**Exercise requirements**
Search the material below for the string "listBK" and list each line that holds it.

--

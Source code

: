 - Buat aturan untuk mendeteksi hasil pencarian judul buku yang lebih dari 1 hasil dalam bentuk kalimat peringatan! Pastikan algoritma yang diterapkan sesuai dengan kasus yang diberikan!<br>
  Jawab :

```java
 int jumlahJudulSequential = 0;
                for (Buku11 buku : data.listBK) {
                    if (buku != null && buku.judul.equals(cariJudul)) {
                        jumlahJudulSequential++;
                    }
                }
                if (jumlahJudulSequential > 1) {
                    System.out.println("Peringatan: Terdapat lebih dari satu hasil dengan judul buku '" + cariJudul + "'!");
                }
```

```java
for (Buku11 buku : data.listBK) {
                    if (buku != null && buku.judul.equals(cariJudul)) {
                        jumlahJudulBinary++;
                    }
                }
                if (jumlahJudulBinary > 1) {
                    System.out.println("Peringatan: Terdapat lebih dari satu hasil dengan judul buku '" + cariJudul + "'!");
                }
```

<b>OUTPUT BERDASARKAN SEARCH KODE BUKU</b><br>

--

**Answer space**
                for (Buku11 buku : data.listBK) {
for (Buku11 buku : data.listBK) {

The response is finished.